The DMRcaller package also offers the possibility to
visualise context specific global changes in the methylation profile. To
achieve this, the user can call
plotMethylationProfileFromData function, which computes the
mean methylation proportion in tiling bins of fixed size; see Figure
@ref(fig:lowResProfile).
plotMethylationProfileFromData(methylationDataList[["WT"]],
methylationDataList[["met1-3"]],
conditionsNames = c("WT","met1-3"),
windowSize = 10000,
autoscale = FALSE,
context = c("CG"))## Recompute regions...

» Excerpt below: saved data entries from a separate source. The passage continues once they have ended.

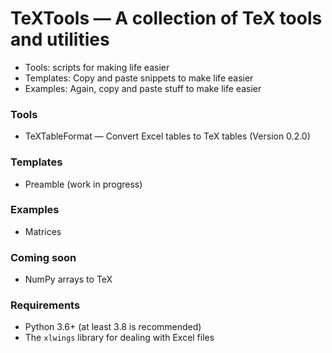 # TeXTools — A collection of TeX tools and utilities

- Tools: scripts for making life easier
- Templates: Copy and paste snippets to make life easier
- Examples: Again, copy and paste stuff to make life easier

### Tools
- TeXTableFormat — Convert Excel tables to TeX tables (Version 0.2.0)

### Templates
- Preamble (work in progress)

### Examples
- Matrices

### Coming soon
- NumPy arrays to TeX

### Requirements
* Python 3.6+ (at least 3.8 is recommended)
* The `xlwings` library for dealing with Excel files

## Computing low resolution profiles...
## Calculating methylation profile for Chr3:101..999999 using a window of 10000 bp
## Calculating methylation profile for Chr3:101..999999 using a window of 10000 bp
Low resolution profile in CG context for WT and met1-3
Alternatively, for a finer control, the user can use
computeMethylationProfile function to compute the
methylation profile at certain locations on the genome. This function
returns a Ranges object with four metadata columns
sumReadsM - the number of methylated reads
sumReadsN - the total number of reads
Proportion - the proportion of methylated reads
context - the context
One or more of these GRanges objects can be put in a
GRangesList object which is then passed as a parameter to
the plotMethylationProfile function.
regions <- GRanges(seqnames = Rle("Chr3"), ranges = IRanges(1,1E6))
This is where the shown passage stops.